### Records drawn from a dataset
[Start of Attachment]
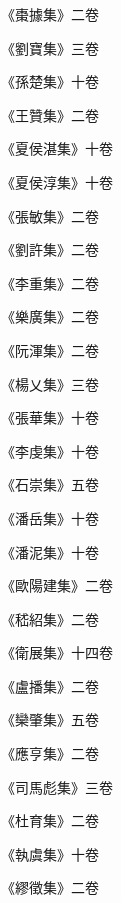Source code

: \begin{pinyinscope}
 《棗據集》二卷



 《劉寶集》三卷



 《孫楚集》十卷



 《王贊集》二卷



 《夏侯湛集》十卷



 《夏侯淳集》十卷



 《張敏集》二卷



 《劉許集》二卷



 《李重集》二卷



 《樂廣集》二卷



 《阮渾集》二卷



 《楊乂集》三卷



 《張華集》十卷



 《李虔集》十卷



 《石崇集》五卷



 《潘岳集》十卷



 《潘泥集》十卷



 《歐陽建集》二卷



 《嵇紹集》二卷



 《衛展集》十四卷



 《盧播集》二卷



 《欒肇集》五卷



 《應亨集》二卷



 《司馬彪集》三卷



 《杜育集》二卷



 《執虞集》十卷



 《繆徵集》二卷




\end{pinyinscope}
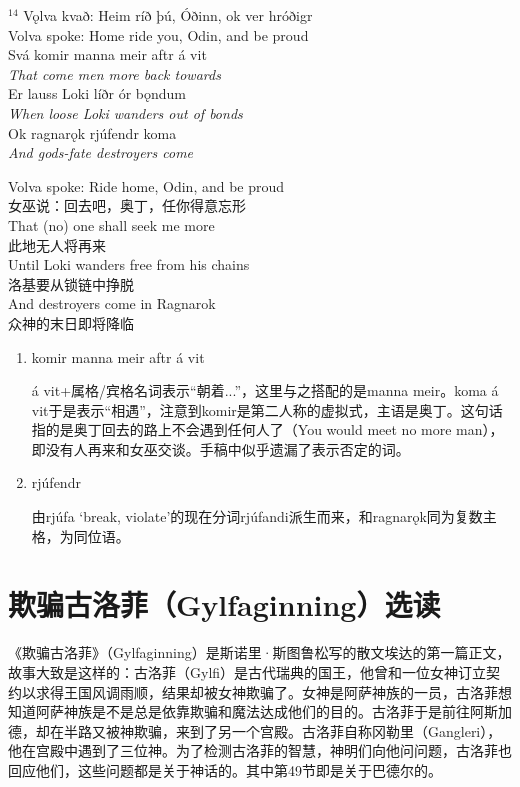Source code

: \begin{paracol}{2}
    \noindent
    $^{14}$ Vǫlva kvað: Heim ríð þú, Óðinn, ok ver hróðigr\\
    Volva spoke: Home ride you, Odin, and be proud\\
    Svá komir manna meir aftr á vit\\
    \textit{That come men more back towards}\\
    Er lauss Loki líðr ór bǫndum\\
    \textit{When loose Loki wanders out of bonds} \\
    Ok ragnarǫk rjúfendr koma\\
    \textit{And gods-fate destroyers come}

    \switchcolumn
    \noindent
    Volva spoke: Ride home, Odin, and be proud\\
    女巫说：回去吧，奥丁，任你得意忘形\\
    That (no) one shall seek me more\\
    此地无人将再来\\
    Until Loki wanders free from his chains\\
    洛基要从锁链中挣脱\\
    And destroyers come in Ragnarok\\
    众神的末日即将降临
\end{paracol}
\begin{grammar*}{}
    \begin{enumerate}[leftmargin=*]
        \item komir manna meir aftr á vit

              á vit+属格/宾格名词表示“朝着...”，这里与之搭配的是manna meir。koma á vit于是表示“相遇”，注意到komir是第二人称的虚拟式，主语是奥丁。这句话指的是奥丁回去的路上不会遇到任何人了（You would meet no more man），即没有人再来和女巫交谈。手稿中似乎遗漏了表示否定的词。

        \item rjúfendr

              由rjúfa `break, violate'的现在分词rjúfandi派生而来，和ragnarǫk同为复数主格，为同位语。

    \end{enumerate}
\end{grammar*}
\section{欺骗古洛菲（Gylfaginning）选读}
《欺骗古洛菲》（Gylfaginning）是斯诺里·斯图鲁松写的散文埃达的第一篇正文，故事大致是这样的：古洛菲（Gylfi）是古代瑞典的国王，他曾和一位女神订立契约以求得王国风调雨顺，结果却被女神欺骗了。女神是阿萨神族的一员，古洛菲想知道阿萨神族是不是总是依靠欺骗和魔法达成他们的目的。古洛菲于是前往阿斯加德，却在半路又被神欺骗，来到了另一个宫殿。古洛菲自称冈勒里（Gangleri），他在宫殿中遇到了三位神。为了检测古洛菲的智慧，神明们向他问问题，古洛菲也回应他们，这些问题都是关于神话的。其中第49节即是关于巴德尔的。

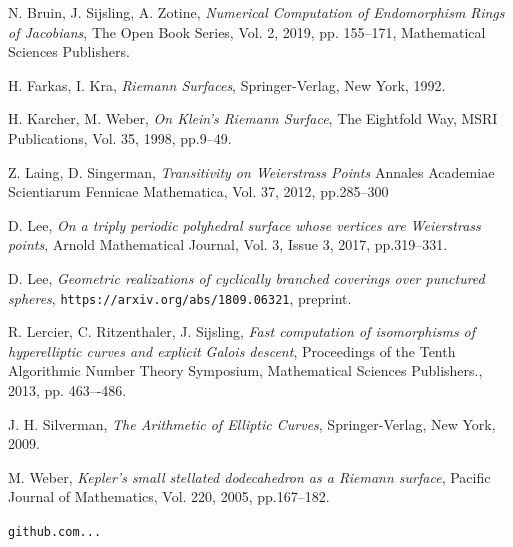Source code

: \documentclass[12pt,reqno]{amsart}
\theoremstyle{definition}
\theoremstyle{remark}
\begin{document}






\begin{thebibliography}{20}


N. Bruin, J. Sijsling, A. Zotine,
\textit{Numerical Computation of Endomorphism Rings of Jacobians},
The Open Book Series,
Vol. 2, 2019, pp. 155--171, Mathematical Sciences Publishers.

H. Farkas, I. Kra,
\textit{Riemann Surfaces},
Springer-Verlag, New York, 1992.

H. Karcher, M. Weber,
\textit{On Klein's Riemann Surface},
The Eightfold Way, MSRI Publications, 
Vol. 35, 1998, pp.9--49.

Z. Laing, D. Singerman,
\textit{Transitivity on Weierstrass Points}
Annales Academiae Scientiarum Fennicae Mathematica,
Vol. 37, 2012, pp.285--300

D. Lee,
\textit{On a triply periodic polyhedral surface whose vertices are Weierstrass points},
Arnold Mathematical Journal, 
Vol. 3, Issue 3, 2017, pp.319--331.

D. Lee, 
\textit{Geometric realizations of cyclically branched coverings over punctured spheres},
\texttt{https://arxiv.org/abs/1809.06321}, preprint.

R. Lercier, C. Ritzenthaler, J. Sijsling,
\textit{Fast computation of isomorphisms of hyperelliptic curves and explicit Galois descent},
Proceedings of the Tenth Algorithmic Number Theory Symposium, Mathematical Sciences Publishers.,
2013, pp. 463–-486.

J. H. Silverman,
\textit{The Arithmetic of Elliptic Curves},
Springer-Verlag, New York, 2009.

M. Weber,
\textit{Kepler's small stellated dodecahedron as a Riemann surface},
Pacific Journal of Mathematics, 
Vol. 220, 2005, pp.167--182.

\texttt{github.com...}


\end{thebibliography}
\end{document}

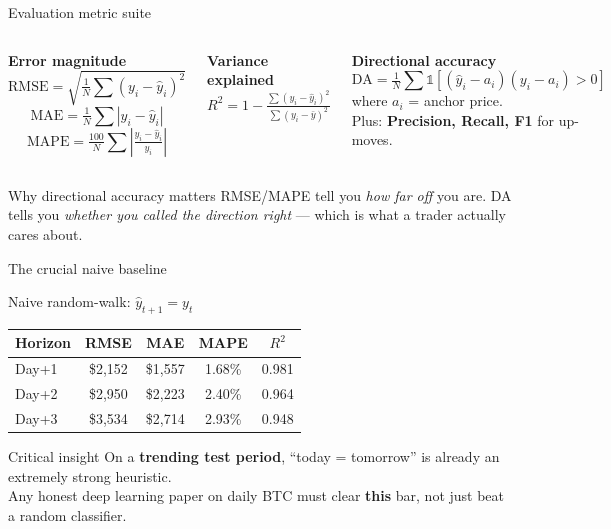 \documentclass[aspectratio=169]{beamer}
\begin{document}
\begin{frame}{Evaluation metric suite}
\begin{columns}[T,onlytextwidth]
\textbf{Error magnitude}
\begin{equation*}
\mathrm{RMSE} = \sqrt{\tfrac{1}{N}\sum (y_i - \hat{y}_i)^2}
\end{equation*}
\begin{equation*}
\mathrm{MAE} = \tfrac{1}{N}\sum |y_i - \hat{y}_i|
\end{equation*}
\begin{equation*}
\mathrm{MAPE} = \tfrac{100}{N}\sum \left|\tfrac{y_i - \hat{y}_i}{y_i}\right|
\end{equation*}

\textbf{Variance explained}
\begin{equation*}
R^2 = 1 - \tfrac{\sum (y_i - \hat{y}_i)^2}{\sum (y_i - \bar{y})^2}
\end{equation*}

\vspace{0.3cm}
\textbf{Directional accuracy}
\begin{equation*}
\mathrm{DA} = \tfrac{1}{N}\sum \mathbb{1}[(\hat{y}_i - a_i)(y_i - a_i) > 0]
\end{equation*}
where $a_i$ = anchor price.
\\[0.2cm] Plus: \textbf{Precision, Recall, F1} for up-moves.
\end{columns}

\vspace{0.3cm}
\begin{block}{Why directional accuracy matters}
RMSE/MAPE tell you \emph{how far off} you are. DA tells you \emph{whether you called the direction right} --- which is what a trader actually cares about.
\end{block}
\end{frame}

\begin{frame}{The crucial naive baseline}
\begin{block}{Naive random-walk: $\hat{y}_{t+1} = y_t$}
\centering
\footnotesize
\begin{tabular}{lcccc}
\toprule
\textbf{Horizon} & \textbf{RMSE} & \textbf{MAE} & \textbf{MAPE} & $R^2$ \\
\midrule
Day+1 & \$2{,}152 & \$1{,}557 & 1.68\% & 0.981 \\
Day+2 & \$2{,}950 & \$2{,}223 & 2.40\% & 0.964 \\
Day+3 & \$3{,}534 & \$2{,}714 & 2.93\% & 0.948 \\
\bottomrule
\end{tabular}
\end{block}

\vspace{0.3cm}
\begin{alertblock}{Critical insight}
On a \textbf{trending test period}, ``today = tomorrow'' is already an extremely strong heuristic.
\\[0.1cm] Any honest deep learning paper on daily BTC must clear \textbf{this} bar, not just beat a random classifier.
\end{alertblock}
\end{frame}
\end{document}
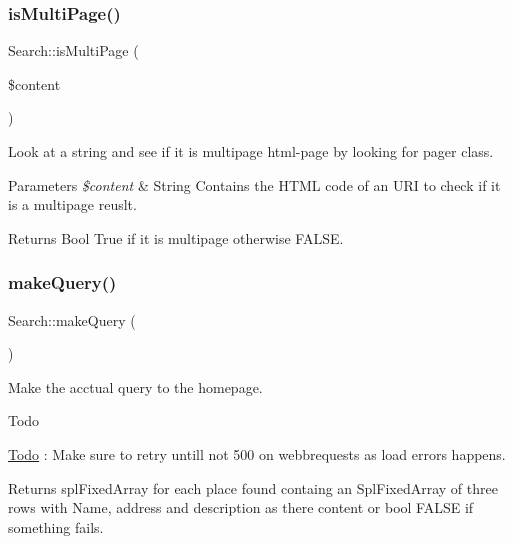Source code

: \subsubsection{\texorpdfstring{is\+Multi\+Page()}{isMultiPage()}}
{\footnotesize\ttfamily Search\+::is\+Multi\+Page (\begin{DoxyParamCaption}\item[{}]{\$content }\end{DoxyParamCaption})\hspace{0.3cm}{\ttfamily [private]}}



Look at a string and see if it is multipage html-\/page by looking for pager class. 


\begin{DoxyParams}{Parameters}
{\em \$content} & String Contains the H\+T\+ML code of an U\+RI to check if it is a multipage reuslt.\\
\hline
\end{DoxyParams}
\begin{DoxyReturn}{Returns}
Bool True if it is multipage otherwise F\+A\+L\+SE. 
\end{DoxyReturn}
\hypertarget{class_search_aab0de7f1b256ebfc720a5c9a26c7a5e4}{}\label{class_search_aab0de7f1b256ebfc720a5c9a26c7a5e4} 
\subsubsection{\texorpdfstring{make\+Query()}{makeQuery()}}
{\footnotesize\ttfamily Search\+::make\+Query (\begin{DoxyParamCaption}{ }\end{DoxyParamCaption})\hspace{0.3cm}{\ttfamily [private]}}



Make the acctual query to the homepage. 

\begin{DoxyRefDesc}{Todo}
\item[\hyperlink{todo__todo000001}{Todo}]\+: Make sure to retry untill not 500 on webbrequests as load errors happens.\end{DoxyRefDesc}


\begin{DoxyReturn}{Returns}
spl\+Fixed\+Array for each place found containg an Spl\+Fixed\+Array of three rows with Name, address and description as there content or bool F\+A\+L\+SE if something fails. 
\end{DoxyReturn}



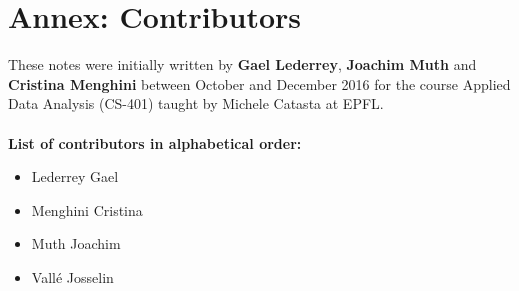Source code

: 

\section{Annex: Contributors}

These notes were initially written by \textbf{Gael Lederrey}, \textbf{Joachim Muth} and \textbf{Cristina Menghini} between October and December 2016 for the course Applied Data Analysis (CS-401) taught by Michele Catasta at EPFL.
\\ \\
\textbf{List of contributors in alphabetical order:}
\begin{itemize}
	\item Lederrey Gael
	\item Menghini Cristina
	\item Muth Joachim
	\item Vall\'e Josselin
\end{itemize}












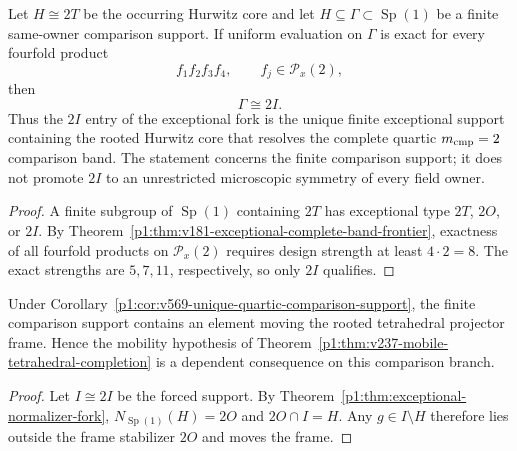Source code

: \documentclass[11pt]{article}
\begin{document}
\begin{corollary}
\label{p1:cor:v569-unique-quartic-comparison-support}
Let $H\cong2T$ be the occurring Hurwitz core and let
$H\subseteq\Gamma\subset\operatorname{Sp}(1)$ be a finite same-owner
comparison support.  If uniform evaluation on $\Gamma$ is exact for every
fourfold product
\[
 f_1f_2f_3f_4,\qquad f_j\in\mathcal P_x(2),
\]
then
\[
 \boxed{\Gamma\cong2I.}
\]
Thus the $2I$ entry of the exceptional fork is the unique finite exceptional
support containing the rooted Hurwitz core that resolves the complete quartic
$m_{\rm cmp}=2$ comparison band.  The statement concerns the finite
comparison support; it does not promote $2I$ to an unrestricted microscopic
symmetry of every field owner.
\end{corollary}
\begin{proof}
A finite subgroup of $\operatorname{Sp}(1)$ containing $2T$ has exceptional
type $2T$, $2O$, or $2I$.  By
Theorem~\ref{p1:thm:v181-exceptional-complete-band-frontier}, exactness of
all fourfold products on $\mathcal P_x(2)$ requires design strength at least
$4\cdot2=8$.  The exact strengths are $5,7,11$, respectively, so only $2I$
qualifies.
\end{proof}

\begin{corollary}
\label{p1:cor:v569-comparison-support-mobility}
Under Corollary~\ref{p1:cor:v569-unique-quartic-comparison-support}, the
finite comparison support contains an element moving the rooted tetrahedral
projector frame.  Hence the mobility hypothesis of
Theorem~\ref{p1:thm:v237-mobile-tetrahedral-completion} is a dependent
consequence on this comparison branch.
\end{corollary}
\begin{proof}
Let $I\cong2I$ be the forced support.  By
Theorem~\ref{p1:thm:exceptional-normalizer-fork},
$N_{\operatorname{Sp}(1)}(H)=2O$ and $2O\cap I=H$.  Any $g\in I\setminus H$
therefore lies outside the frame stabilizer $2O$ and moves the frame.
\end{proof}
\end{document}
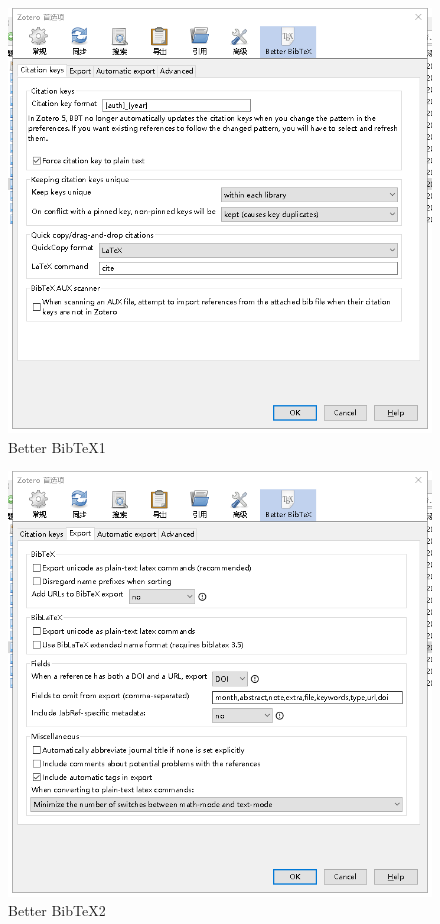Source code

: \begin{figure}
	\centering
	\includegraphics[scale=0.8]{Fig/zotero9.png}
	\caption{\label{op9}Better BibTeX1}
\end{figure}
\begin{figure}
	\centering
	\includegraphics[scale=0.8]{Fig/zotero10.png}
	\caption{\label{op10}Better BibTeX2}
\end{figure}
[End of Attachment]
### Task objective
Wherever a line contains the string "content", copy that line from the data.

### Response below
{\footnotesize\ttfamily Search\+::is\+Multi\+Page (\begin{DoxyParamCaption}\item[{}]{\$content }\end{DoxyParamCaption})\hspace{0.3cm}{\ttfamily [private]}}
{\em \$content} & String Contains the H\+T\+ML code of an U\+RI to check if it is a multipage reuslt.\\
spl\+Fixed\+Array for each place found containg an Spl\+Fixed\+Array of three rows with Name, address and description as there content or bool F\+A\+L\+SE if something fails. 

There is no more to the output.